Purtroppo molte volte presi dalla disperazione e dello sconforto causato da questa malattia si sottovalutano queste persone, che sanno ridere, sanno piangere, sanno amare proprio come noi “normali”.Troppo spesso queste persone vengono giudicate “a-normali” ma mi chiedo, come sappiamo noi cosa è normale e cosa no? A Nina, la protagonista, piacevano moltissimo i treni, così un giorno, mentre stanno tornando a casa con suo fratello Tommy decide di salire su un treno, Tommy troppo occupato a fare altro non si accorge nemmeno di ciò che fa la sorella, così un po’ di metri più avanti si accorge si averla persa, torna indietro, ma non la trova. Ora Tommy si sente in colpa, vorrebbe essere lì con lei, vorrebbe poter essere stato un fratello migliore per la sua Nina!
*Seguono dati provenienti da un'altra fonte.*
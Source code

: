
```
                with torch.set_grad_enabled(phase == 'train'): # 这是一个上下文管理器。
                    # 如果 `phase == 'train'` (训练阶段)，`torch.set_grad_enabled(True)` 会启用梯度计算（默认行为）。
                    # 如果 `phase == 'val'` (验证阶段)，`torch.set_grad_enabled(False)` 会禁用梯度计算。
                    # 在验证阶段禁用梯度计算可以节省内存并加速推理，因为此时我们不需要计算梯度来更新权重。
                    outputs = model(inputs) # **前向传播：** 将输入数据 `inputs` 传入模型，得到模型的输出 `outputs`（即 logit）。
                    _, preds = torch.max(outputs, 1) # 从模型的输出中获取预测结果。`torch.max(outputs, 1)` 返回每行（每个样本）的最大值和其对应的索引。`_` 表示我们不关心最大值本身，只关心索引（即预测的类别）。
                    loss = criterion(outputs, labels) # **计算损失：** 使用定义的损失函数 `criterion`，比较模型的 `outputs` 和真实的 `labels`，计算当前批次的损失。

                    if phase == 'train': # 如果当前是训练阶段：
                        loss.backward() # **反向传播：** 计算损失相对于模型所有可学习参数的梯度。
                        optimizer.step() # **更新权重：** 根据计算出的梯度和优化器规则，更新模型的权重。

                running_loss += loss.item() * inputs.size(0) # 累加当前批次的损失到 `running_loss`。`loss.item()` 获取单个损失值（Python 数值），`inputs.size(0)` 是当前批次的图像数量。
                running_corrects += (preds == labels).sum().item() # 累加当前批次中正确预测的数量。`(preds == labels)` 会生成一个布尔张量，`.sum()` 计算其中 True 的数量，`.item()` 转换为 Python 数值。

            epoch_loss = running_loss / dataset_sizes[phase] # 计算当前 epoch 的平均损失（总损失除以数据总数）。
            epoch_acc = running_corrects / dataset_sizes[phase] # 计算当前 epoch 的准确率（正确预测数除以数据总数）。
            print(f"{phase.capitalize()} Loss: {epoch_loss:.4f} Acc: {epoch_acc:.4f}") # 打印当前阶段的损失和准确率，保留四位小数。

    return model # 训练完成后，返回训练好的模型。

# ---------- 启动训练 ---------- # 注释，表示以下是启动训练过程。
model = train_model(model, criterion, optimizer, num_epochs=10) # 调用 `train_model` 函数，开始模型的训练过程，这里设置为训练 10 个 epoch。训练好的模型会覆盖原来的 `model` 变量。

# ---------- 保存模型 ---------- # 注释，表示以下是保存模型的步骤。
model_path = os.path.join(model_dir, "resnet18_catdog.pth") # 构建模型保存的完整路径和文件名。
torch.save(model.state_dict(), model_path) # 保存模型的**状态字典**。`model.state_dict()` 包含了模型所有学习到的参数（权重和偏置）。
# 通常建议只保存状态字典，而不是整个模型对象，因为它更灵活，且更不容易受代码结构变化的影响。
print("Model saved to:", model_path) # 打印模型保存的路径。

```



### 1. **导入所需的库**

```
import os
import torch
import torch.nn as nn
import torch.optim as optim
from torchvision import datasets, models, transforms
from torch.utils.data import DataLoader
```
Tommy torna dai genitori e li avverte, i genitori scaricano giustamente tutte le colpe su di lui, ma Tommy proprio non capisce, si chiede:<<Nina è grande, perché non bada a se stessa, perché danno la colpa a me, insomma non sono io che mi sono allontanato da solo!>>. Alla fine pensano dove potesse essere andata, e dove se non nella stazione coi treni che le piacevano tanto? Infatti così fu , chiesero ad un anziano signore che li portò da Nina che faceva finta di guidare un treno in corsa, e con gli occhi pieni di gioia fantasticava entusiasta. Tornarono tutti e 4 sollevati a casa, e poi Tommy e Nina fecero un bellissimo disegno su quella che era la loro famiglia, e per la prima volta Tommy disegnò la sua famiglia per quella che era e non se ne vergognava, inoltre aiutò Nina ad allenarsi per una gara di sport a scuola, Nina anche se più in difficoltà rispetto agli altri vinse!!! Questa storia ci insegna molto, ci insegna che non bisogna mai arrendersi, non bisogna mai scoraggiarsi e mai farsi colpire dall’aspetto esteriore!


A.       A. 13 anni.


E’ importante capire come la realtà della disabilità viene vista e vissuta dagli adolescenti, come spinta dalla voglia di dire la sua una ragazzina sia stata, a mio parere capace, di darci un insegnamento. E’ bello poter condividere con voi l’idea positiva dei nostri adolescenti, ancora capaci di riflessioni autentiche, ancora capaci di emozionarsi. Per sfatare il mito di una “gioventù” incapace di pensiero: le generalizzazioni non sono mai veritiere e questo contributo ne è la prova.